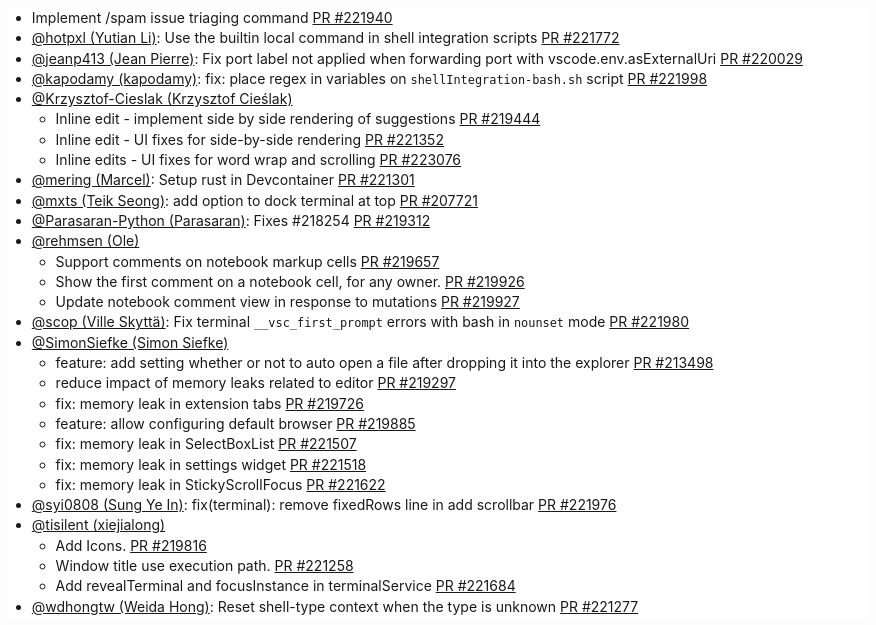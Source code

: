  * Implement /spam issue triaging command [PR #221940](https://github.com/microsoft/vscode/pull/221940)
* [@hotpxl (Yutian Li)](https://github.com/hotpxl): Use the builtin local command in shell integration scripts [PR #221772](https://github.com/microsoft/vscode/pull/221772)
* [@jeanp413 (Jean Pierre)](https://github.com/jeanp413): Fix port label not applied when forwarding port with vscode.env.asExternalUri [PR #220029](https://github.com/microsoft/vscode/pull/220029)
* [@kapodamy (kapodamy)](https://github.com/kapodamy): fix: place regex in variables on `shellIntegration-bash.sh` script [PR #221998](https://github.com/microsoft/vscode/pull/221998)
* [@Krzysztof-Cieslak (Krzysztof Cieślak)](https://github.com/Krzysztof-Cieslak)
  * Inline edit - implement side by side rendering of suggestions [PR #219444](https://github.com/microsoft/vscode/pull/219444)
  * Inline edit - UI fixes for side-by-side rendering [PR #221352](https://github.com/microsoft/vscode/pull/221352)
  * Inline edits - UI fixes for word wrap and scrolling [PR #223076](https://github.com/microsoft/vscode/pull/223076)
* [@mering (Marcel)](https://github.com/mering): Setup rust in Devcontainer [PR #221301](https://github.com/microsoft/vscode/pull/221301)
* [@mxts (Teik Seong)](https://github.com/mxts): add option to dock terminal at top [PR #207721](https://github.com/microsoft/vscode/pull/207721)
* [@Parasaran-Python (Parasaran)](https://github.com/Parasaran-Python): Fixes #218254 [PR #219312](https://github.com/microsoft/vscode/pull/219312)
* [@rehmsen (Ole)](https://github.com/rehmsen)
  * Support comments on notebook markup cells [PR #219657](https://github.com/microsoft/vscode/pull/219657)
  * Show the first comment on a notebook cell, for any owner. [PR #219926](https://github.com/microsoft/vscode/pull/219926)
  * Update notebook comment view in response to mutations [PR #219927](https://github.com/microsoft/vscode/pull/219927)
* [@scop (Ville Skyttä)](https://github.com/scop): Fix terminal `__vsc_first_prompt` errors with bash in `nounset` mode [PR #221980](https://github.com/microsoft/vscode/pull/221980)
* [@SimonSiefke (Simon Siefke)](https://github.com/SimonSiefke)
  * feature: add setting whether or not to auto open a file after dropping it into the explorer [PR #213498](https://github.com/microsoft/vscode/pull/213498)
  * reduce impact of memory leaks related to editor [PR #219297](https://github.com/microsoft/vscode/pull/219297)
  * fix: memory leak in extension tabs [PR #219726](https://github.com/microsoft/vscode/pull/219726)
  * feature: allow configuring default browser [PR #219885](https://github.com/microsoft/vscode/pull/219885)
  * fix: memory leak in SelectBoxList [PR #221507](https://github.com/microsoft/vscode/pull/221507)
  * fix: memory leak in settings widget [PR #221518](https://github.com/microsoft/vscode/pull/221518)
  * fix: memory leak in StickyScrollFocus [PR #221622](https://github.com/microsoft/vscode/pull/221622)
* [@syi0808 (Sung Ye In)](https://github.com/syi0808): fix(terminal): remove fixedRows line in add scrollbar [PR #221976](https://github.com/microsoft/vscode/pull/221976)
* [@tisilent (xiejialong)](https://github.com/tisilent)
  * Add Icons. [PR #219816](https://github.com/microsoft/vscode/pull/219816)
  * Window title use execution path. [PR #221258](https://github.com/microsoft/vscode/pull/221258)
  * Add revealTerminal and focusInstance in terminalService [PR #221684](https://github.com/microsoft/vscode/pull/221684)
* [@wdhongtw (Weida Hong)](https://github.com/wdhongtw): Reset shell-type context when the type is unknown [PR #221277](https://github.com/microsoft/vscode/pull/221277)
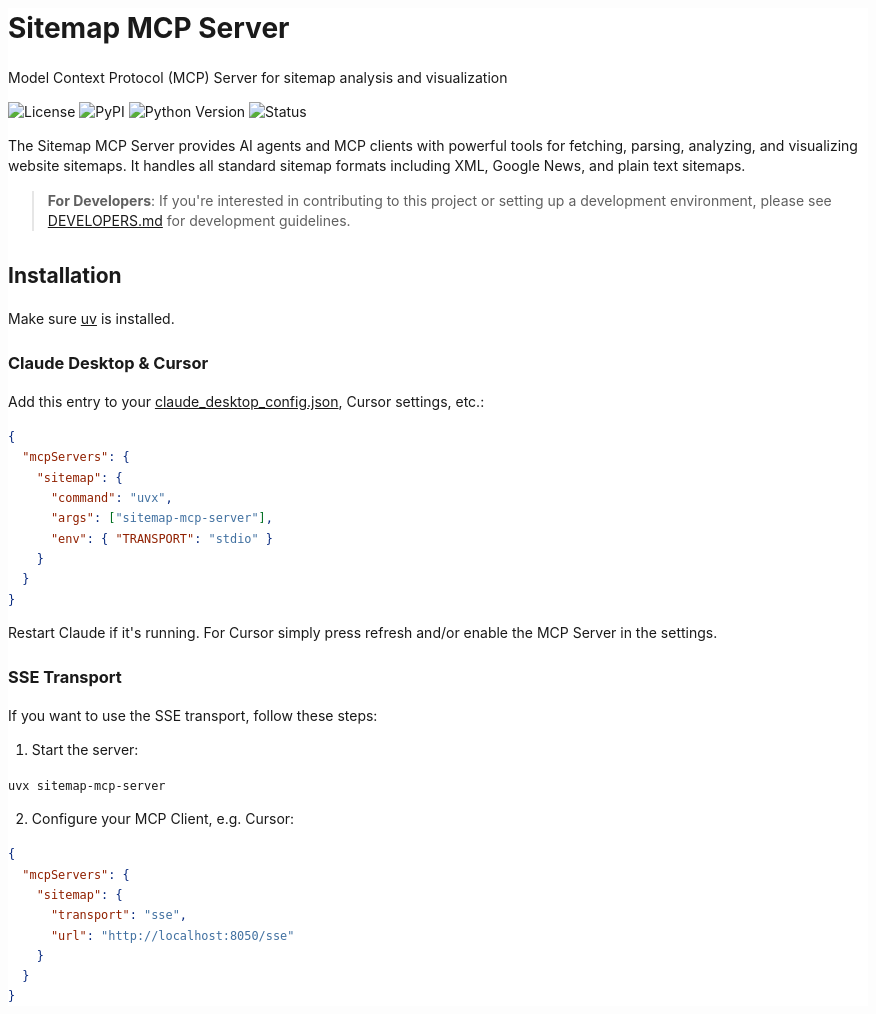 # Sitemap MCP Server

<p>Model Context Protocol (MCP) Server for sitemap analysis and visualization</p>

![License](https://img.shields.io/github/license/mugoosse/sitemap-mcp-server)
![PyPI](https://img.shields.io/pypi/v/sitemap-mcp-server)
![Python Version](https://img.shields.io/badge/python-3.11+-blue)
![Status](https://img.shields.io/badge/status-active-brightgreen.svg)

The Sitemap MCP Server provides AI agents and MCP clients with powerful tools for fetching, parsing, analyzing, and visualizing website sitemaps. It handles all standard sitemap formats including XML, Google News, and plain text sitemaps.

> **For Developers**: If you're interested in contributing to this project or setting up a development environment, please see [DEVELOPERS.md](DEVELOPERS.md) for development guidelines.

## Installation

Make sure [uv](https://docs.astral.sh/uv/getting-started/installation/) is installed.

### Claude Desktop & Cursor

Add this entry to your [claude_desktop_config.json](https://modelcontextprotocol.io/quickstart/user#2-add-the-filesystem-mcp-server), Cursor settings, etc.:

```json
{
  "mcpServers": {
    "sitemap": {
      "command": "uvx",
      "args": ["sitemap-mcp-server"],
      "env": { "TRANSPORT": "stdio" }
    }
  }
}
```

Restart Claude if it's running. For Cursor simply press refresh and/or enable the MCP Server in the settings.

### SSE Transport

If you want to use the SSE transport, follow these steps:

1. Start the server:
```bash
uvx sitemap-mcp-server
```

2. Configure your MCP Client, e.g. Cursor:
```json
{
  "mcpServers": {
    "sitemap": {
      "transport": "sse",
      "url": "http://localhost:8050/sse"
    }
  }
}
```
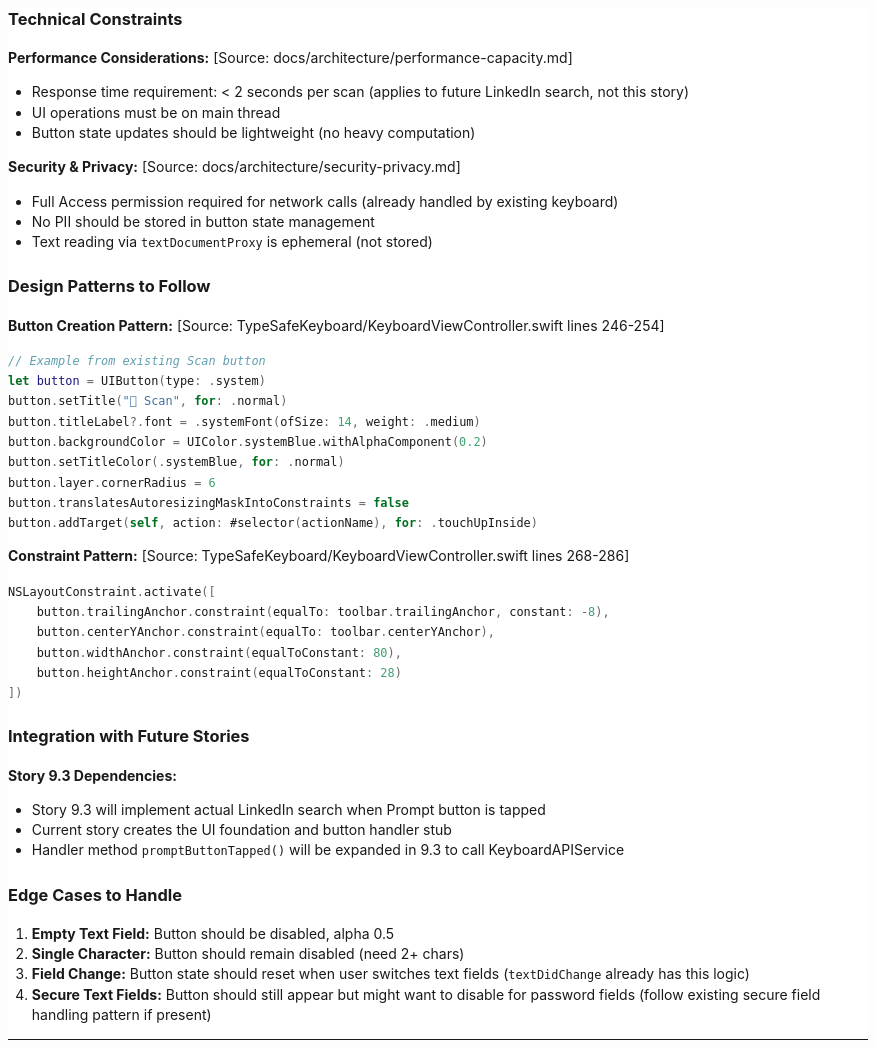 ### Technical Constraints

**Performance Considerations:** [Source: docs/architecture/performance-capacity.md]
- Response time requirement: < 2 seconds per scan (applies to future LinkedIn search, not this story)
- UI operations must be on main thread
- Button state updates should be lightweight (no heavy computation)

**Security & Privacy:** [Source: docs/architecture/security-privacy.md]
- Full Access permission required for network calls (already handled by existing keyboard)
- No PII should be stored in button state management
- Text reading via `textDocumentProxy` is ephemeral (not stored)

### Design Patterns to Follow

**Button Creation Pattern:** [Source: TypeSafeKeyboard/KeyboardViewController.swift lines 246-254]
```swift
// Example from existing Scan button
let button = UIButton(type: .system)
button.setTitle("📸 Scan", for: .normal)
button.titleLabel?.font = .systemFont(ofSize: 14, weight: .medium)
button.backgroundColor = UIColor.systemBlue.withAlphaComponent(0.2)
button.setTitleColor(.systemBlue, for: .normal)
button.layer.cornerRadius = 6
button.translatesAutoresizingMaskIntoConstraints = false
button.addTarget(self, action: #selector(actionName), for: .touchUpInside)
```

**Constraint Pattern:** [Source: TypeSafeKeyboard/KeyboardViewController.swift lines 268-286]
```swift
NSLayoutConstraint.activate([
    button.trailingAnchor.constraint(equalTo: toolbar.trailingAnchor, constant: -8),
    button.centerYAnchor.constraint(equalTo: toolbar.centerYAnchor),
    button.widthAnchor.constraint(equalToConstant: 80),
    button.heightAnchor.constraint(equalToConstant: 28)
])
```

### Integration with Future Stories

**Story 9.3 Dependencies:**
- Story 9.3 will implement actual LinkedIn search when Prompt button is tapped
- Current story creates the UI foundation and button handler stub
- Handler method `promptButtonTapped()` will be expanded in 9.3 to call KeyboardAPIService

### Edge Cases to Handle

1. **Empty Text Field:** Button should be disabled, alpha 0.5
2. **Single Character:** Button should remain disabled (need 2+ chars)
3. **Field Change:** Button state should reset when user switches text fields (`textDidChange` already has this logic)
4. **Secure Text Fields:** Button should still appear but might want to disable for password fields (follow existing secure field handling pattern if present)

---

THE TASK
In the entries above, please find the line with "feature: allow configuring" and the line with "leak in StickyScrollFocus", then write out exactly those two lines and every line between them, and nothing more.

COMPLETED TASK
  * feature: allow configuring default browser [PR #219885](https://github.com/microsoft/vscode/pull/219885)
  * fix: memory leak in SelectBoxList [PR #221507](https://github.com/microsoft/vscode/pull/221507)
  * fix: memory leak in settings widget [PR #221518](https://github.com/microsoft/vscode/pull/221518)
  * fix: memory leak in StickyScrollFocus [PR #221622](https://github.com/microsoft/vscode/pull/221622)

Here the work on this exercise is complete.